PROBLEM TO WORK ON -
Only a number is required: the count of lines in the material below that contain "Uplifting".

EXERCISE MATERIALS -

-- Opening Marker --

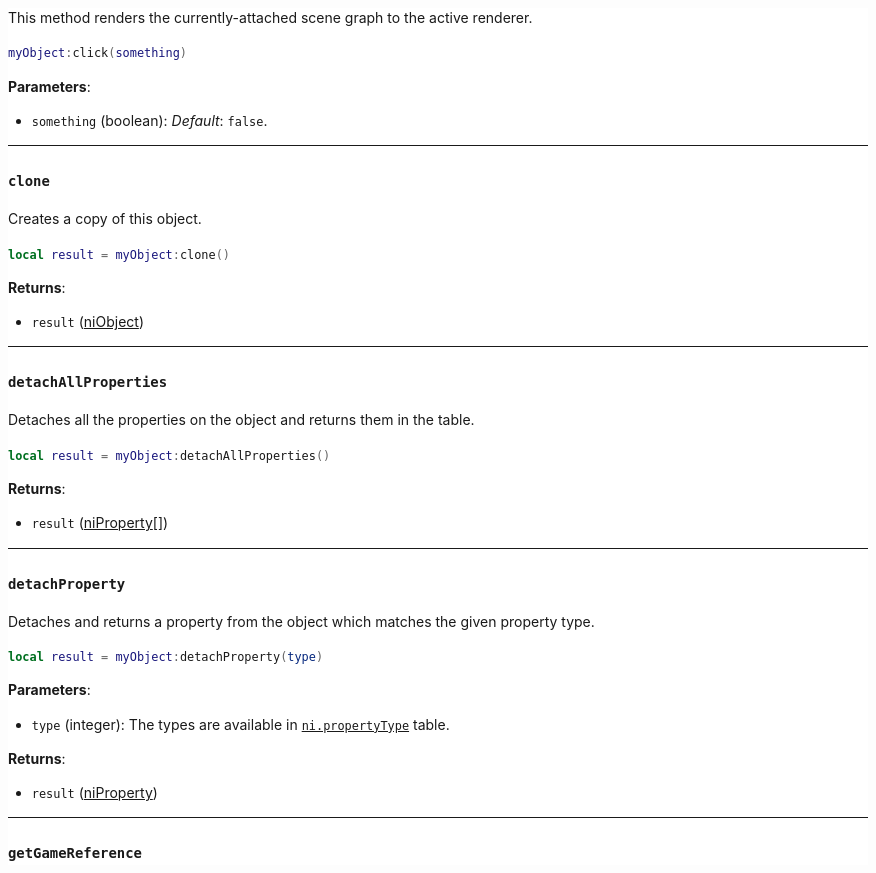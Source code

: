 This method renders the currently-attached scene graph to the active renderer.

```lua
myObject:click(something)
```

**Parameters**:

* `something` (boolean): *Default*: `false`.

***

### `clone`

Creates a copy of this object.

```lua
local result = myObject:clone()
```

**Returns**:

* `result` ([niObject](../../types/niObject))

***

### `detachAllProperties`

Detaches all the properties on the object and returns them in the table.

```lua
local result = myObject:detachAllProperties()
```

**Returns**:

* `result` ([niProperty](../../types/niProperty)[])

***

### `detachProperty`

Detaches and returns a property from the object which matches the given property type.

```lua
local result = myObject:detachProperty(type)
```

**Parameters**:

* `type` (integer): The types are available in [`ni.propertyType`](https://mwse.github.io/MWSE/references/ni/property-types/) table.

**Returns**:

* `result` ([niProperty](../../types/niProperty))

***

### `getGameReference`
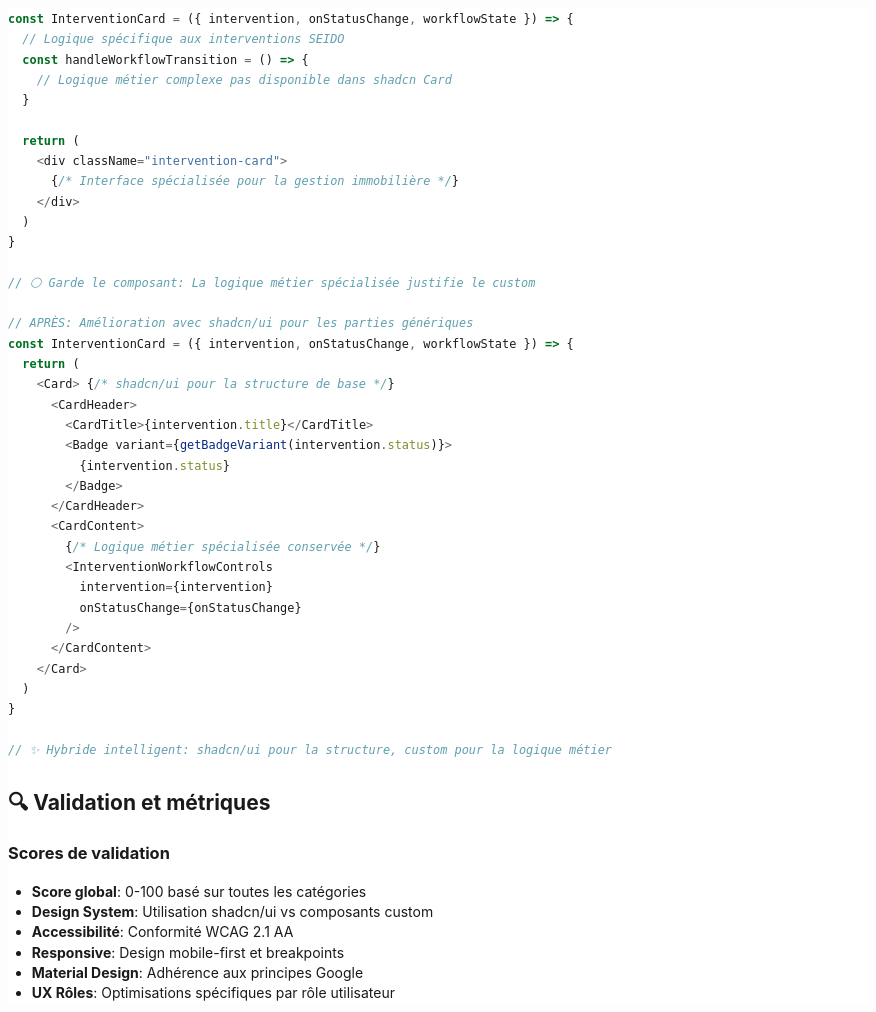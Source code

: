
 ```typescript
const InterventionCard = ({ intervention, onStatusChange, workflowState }) => {
  // Logique spécifique aux interventions SEIDO
  const handleWorkflowTransition = () => {
    // Logique métier complexe pas disponible dans shadcn Card
  }

  return (
    <div className="intervention-card">
      {/* Interface spécialisée pour la gestion immobilière */}
    </div>
  )
}

// ⚪ Garde le composant: La logique métier spécialisée justifie le custom

// APRÈS: Amélioration avec shadcn/ui pour les parties génériques
const InterventionCard = ({ intervention, onStatusChange, workflowState }) => {
  return (
    <Card> {/* shadcn/ui pour la structure de base */}
      <CardHeader>
        <CardTitle>{intervention.title}</CardTitle>
        <Badge variant={getBadgeVariant(intervention.status)}>
          {intervention.status}
        </Badge>
      </CardHeader>
      <CardContent>
        {/* Logique métier spécialisée conservée */}
        <InterventionWorkflowControls
          intervention={intervention}
          onStatusChange={onStatusChange}
        />
      </CardContent>
    </Card>
  )
}

// ✨ Hybride intelligent: shadcn/ui pour la structure, custom pour la logique métier
```

## 🔍 Validation et métriques

### Scores de validation

- **Score global**: 0-100 basé sur toutes les catégories
- **Design System**: Utilisation shadcn/ui vs composants custom
- **Accessibilité**: Conformité WCAG 2.1 AA
- **Responsive**: Design mobile-first et breakpoints
- **Material Design**: Adhérence aux principes Google
- **UX Rôles**: Optimisations spécifiques par rôle utilisateur
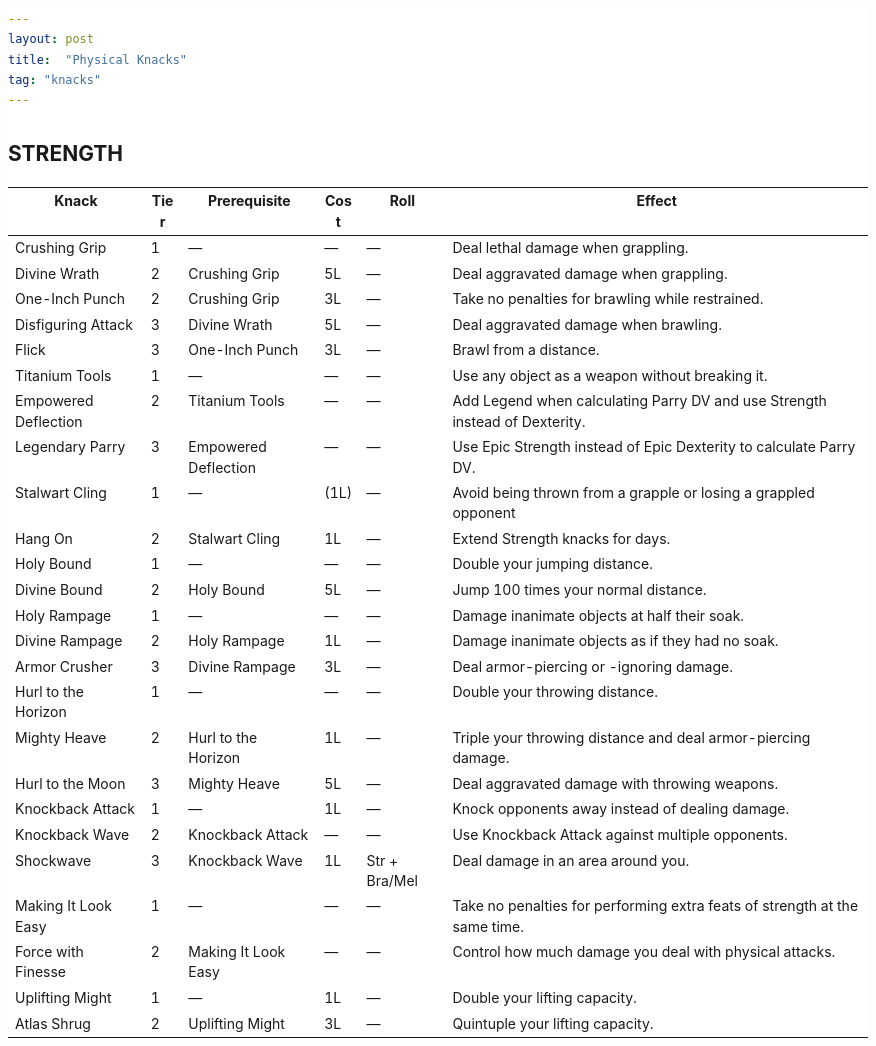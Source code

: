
 ```yaml
---
layout: post
title:  "Physical Knacks"
tag: "knacks"
---
```


## STRENGTH

| Knack | Tier | Prerequisite | Cost | Roll | Effect  |
|--------|--------|--------|--------|--------|--------|
| Crushing Grip | 1 | — | — | — | Deal lethal damage when grappling. |
| Divine Wrath | 2 | Crushing Grip | 5L | — | Deal aggravated damage when grappling. |
| One-Inch Punch | 2 | Crushing Grip | 3L | — | Take no penalties for brawling while restrained. |
| Disfiguring Attack | 3 | Divine Wrath | 5L | — | Deal aggravated damage when brawling. |
| Flick | 3 | One-Inch Punch | 3L | — | Brawl from a distance. |
| Titanium Tools | 1 | — | — | — | Use any object as a weapon without breaking it. |
| Empowered Deflection | 2 | Titanium Tools | — | — | Add Legend when calculating Parry DV and use Strength instead of Dexterity. |
| Legendary Parry | 3 | Empowered Deflection | — | — | Use Epic Strength instead of Epic Dexterity to calculate Parry DV. |
| Stalwart Cling | 1 | — | (1L) | — | Avoid being thrown from a grapple or losing a grappled opponent |
| Hang On | 2 | Stalwart Cling | 1L | — | Extend Strength knacks for days. |
| Holy Bound | 1 | — | — | — | Double your jumping distance. |
| Divine Bound | 2 | Holy Bound | 5L | — | Jump 100 times your normal distance. |
| Holy Rampage | 1 | — | — | — | Damage inanimate objects at half their soak. |
| Divine Rampage | 2 | Holy Rampage | 1L | — | Damage inanimate objects as if they had no soak. |
| Armor Crusher | 3 | Divine Rampage | 3L | — | Deal armor-piercing or -ignoring damage. |
| Hurl to the Horizon | 1 | — | — | — | Double your throwing distance. |
| Mighty Heave | 2 | Hurl to the Horizon | 1L | — | Triple your throwing distance and deal armor-piercing damage. |
| Hurl to the Moon | 3 | Mighty Heave | 5L | — | Deal aggravated damage with throwing weapons. |
| Knockback Attack | 1 | — | 1L | — | Knock opponents away instead of dealing damage. |
| Knockback Wave | 2 | Knockback Attack | — | — | Use Knockback Attack against multiple opponents. |
| Shockwave | 3 | Knockback Wave | 1L | Str + Bra/Mel | Deal damage in an area around you. |
| Making It Look Easy | 1 | — | — | — | Take no penalties for performing extra feats of strength at the same time. |
| Force with Finesse | 2 | Making It Look Easy | — | — | Control how much damage you deal with physical attacks. |
| Uplifting Might | 1 | — | 1L | — | Double your lifting capacity. |
| Atlas Shrug | 2 | Uplifting Might | 3L | — | Quintuple your lifting capacity. |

-- Closing Marker --

SOLUTION BELOW -
2